Amidst the dark shadows and glowing digital instruments of the projection booth, Taylor Spagnuolo is a bit paranoid, but for good reason.
The Grand Ledge junior has only been working at Celebration Cinema for seven months, but his minute attention to detail has already found a home.
Recently promoted, he was set to the task of monitoring theaters for proper sound and image, surrounded with the hum of 11 digital projectors.
“The job of projectionist is about being accountable and fixing problems,” Spagnuolo said. “You’ve got to be really paranoid. That’s why they picked me.”
Along with several Central Michigan University students, Spagnuolo was able to find employment at Celebration Cinema’s Pickard Street location. He was delighted at seeing his fellow students already working there.
“They’re really good about scheduling weekends,” Spagnuolo said. “It’s really flexible for college. And I love working with other students. It’s not an unknown environment.”

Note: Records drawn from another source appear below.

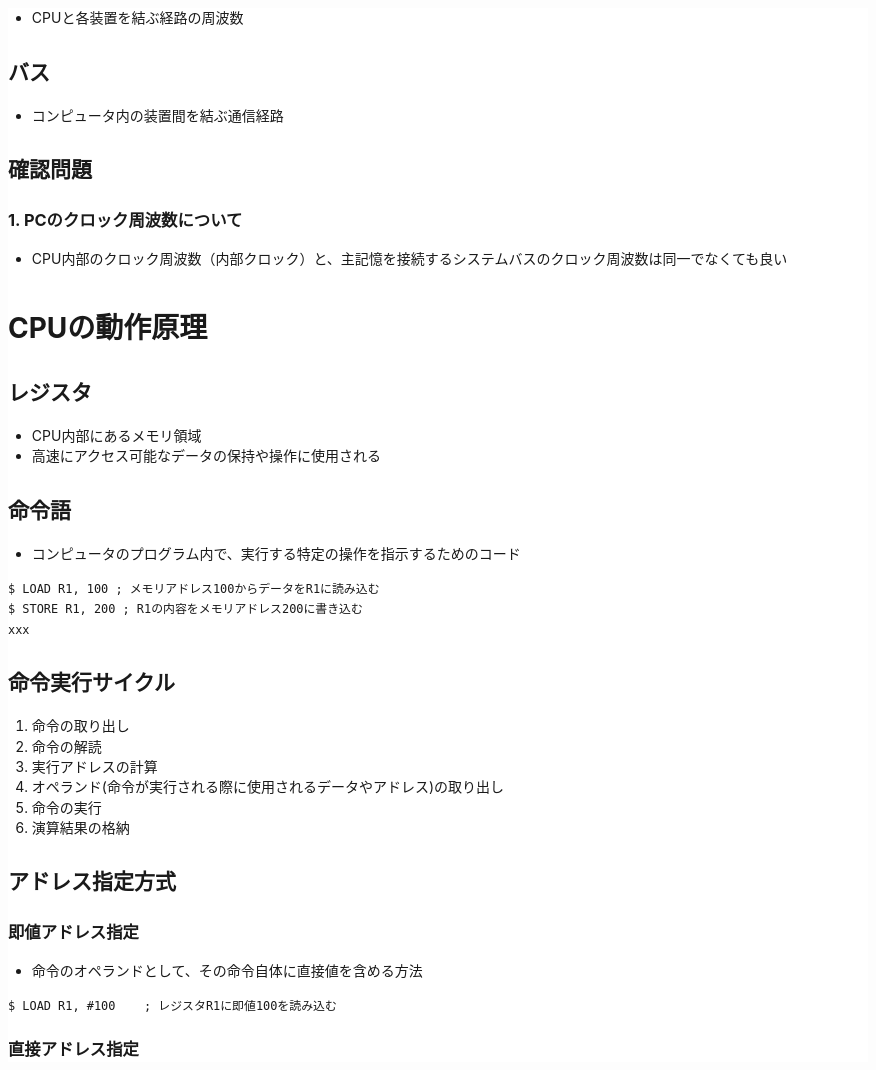 - CPUと各装置を結ぶ経路の周波数

## バス

- コンピュータ内の装置間を結ぶ通信経路

## 確認問題

### 1. PCのクロック周波数について

- CPU内部のクロック周波数（内部クロック）と、主記憶を接続するシステムバスのクロック周波数は同一でなくても良い

# CPUの動作原理

## レジスタ

- CPU内部にあるメモリ領域
- 高速にアクセス可能なデータの保持や操作に使用される

## 命令語

- コンピュータのプログラム内で、実行する特定の操作を指示するためのコード

```shell
$ LOAD R1, 100 ; メモリアドレス100からデータをR1に読み込む
$ STORE R1, 200 ; R1の内容をメモリアドレス200に書き込む
xxx
```

## 命令実行サイクル

1. 命令の取り出し
2. 命令の解読
3. 実行アドレスの計算
4. オペランド(命令が実行される際に使用されるデータやアドレス)の取り出し
5. 命令の実行
6. 演算結果の格納

## アドレス指定方式

### 即値アドレス指定

- 命令のオペランドとして、その命令自体に直接値を含める方法

```shell
$ LOAD R1, #100    ; レジスタR1に即値100を読み込む
```

### 直接アドレス指定

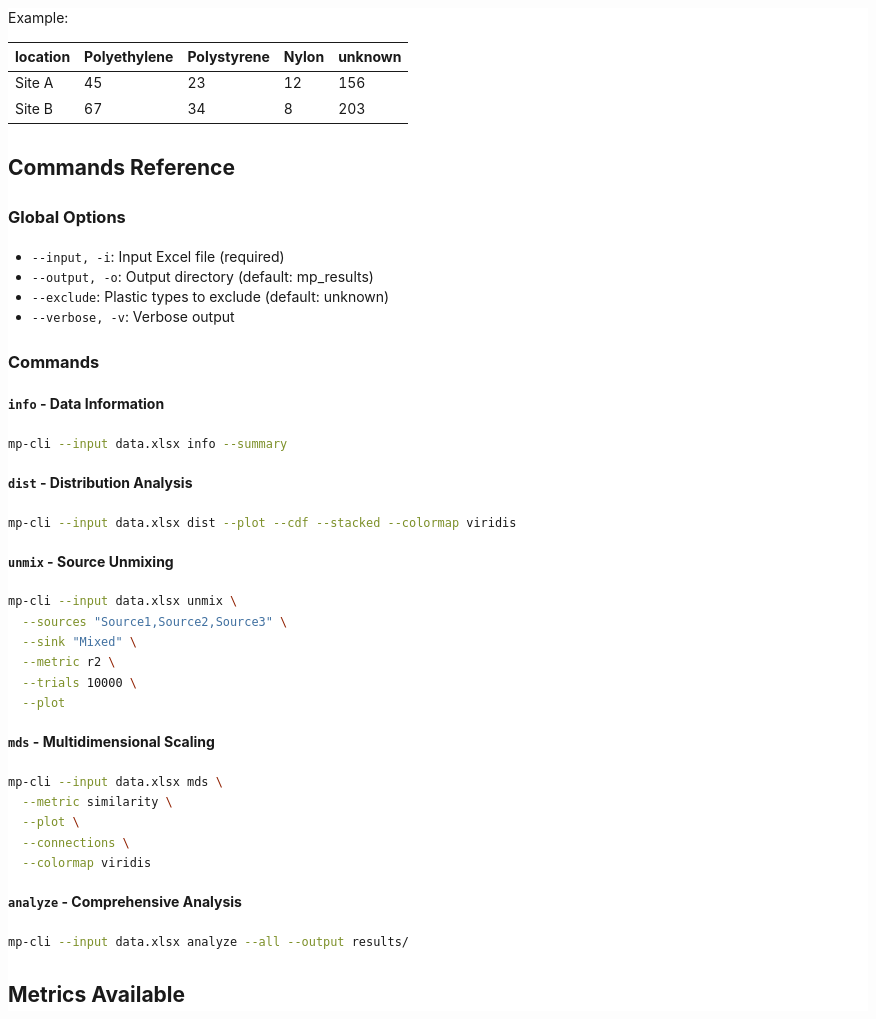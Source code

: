 Example:

| location | Polyethylene | Polystyrene | Nylon | unknown |
|----------|--------------|-------------|-------|---------|
| Site A   | 45           | 23          | 12    | 156     |
| Site B   | 67           | 34          | 8     | 203     |

## Commands Reference

### Global Options
- `--input, -i`: Input Excel file (required)
- `--output, -o`: Output directory (default: mp_results)
- `--exclude`: Plastic types to exclude (default: unknown)
- `--verbose, -v`: Verbose output

### Commands

#### `info` - Data Information
```bash
mp-cli --input data.xlsx info --summary
```

#### `dist` - Distribution Analysis
```bash
mp-cli --input data.xlsx dist --plot --cdf --stacked --colormap viridis
```

#### `unmix` - Source Unmixing
```bash
mp-cli --input data.xlsx unmix \
  --sources "Source1,Source2,Source3" \
  --sink "Mixed" \
  --metric r2 \
  --trials 10000 \
  --plot
```

#### `mds` - Multidimensional Scaling
```bash
mp-cli --input data.xlsx mds \
  --metric similarity \
  --plot \
  --connections \
  --colormap viridis
```

#### `analyze` - Comprehensive Analysis
```bash
mp-cli --input data.xlsx analyze --all --output results/
```

## Metrics Available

Since the theater converted its projectors to digital in 2007, Spagnuolo’s job has gotten easier, he said. He is now able to perform other tasks, such as cleaning and customer service. Before the theater went digital, movies were played on 35 millimeter film and required constant attention.
“Being digital, a lot of problems are solved with the click of a button and a lot of panic,” he said. “But it’s a pretty easy job. There’s a lot more to worry about with analogue. I couldn’t imagine running that gig.”
Beneath the booth, on the first floor of the theater, several CMU students are hard at work maintaining the movie-going operations on the ground floor.
“We do try to hire a mix of students that come and go and locals who stay here,” General Manager Chris Couling said. “It’s good to have diversity and students are a perfect fit for our business. They need cash.”
Couling said students are more willing to work weekends and holidays, and many are willing to work part-time.
He estimated about 25 staffers are on rotation at Celebration, about 80 percent of those being students.
He said students can work anywhere from 15 to 40 hours a week, depending on their schedules and need. Starting pay, he said, is minimum wage.
“When they need time off for class or football games, we’re able to grant that easily,” Couling said. “Running a business takes more than a general manager. College students bring a youthful vibe to our building. It feels more lively. We want it to be fun to go watch a movie.”
Brianna Myers, a 21-year-old Grayling graduate in integrated personal relations, finished her studies in May and said working at the theater helped her learn to prioritize before stepping out into a professional career.
“Working helps you adjust to the real world,” she said. “It’s nice to get out and meet people and multitask. You’re not going to be studying your whole life. More CMU students should come. It’s just a matter of time management.”
Getting employee passes to screenings, Myers said, is the main perk of working at a movie theater.
“Free movies are great for buffs,” she said. “Netflix and I are BFFs, so it’s been great to see new movies.”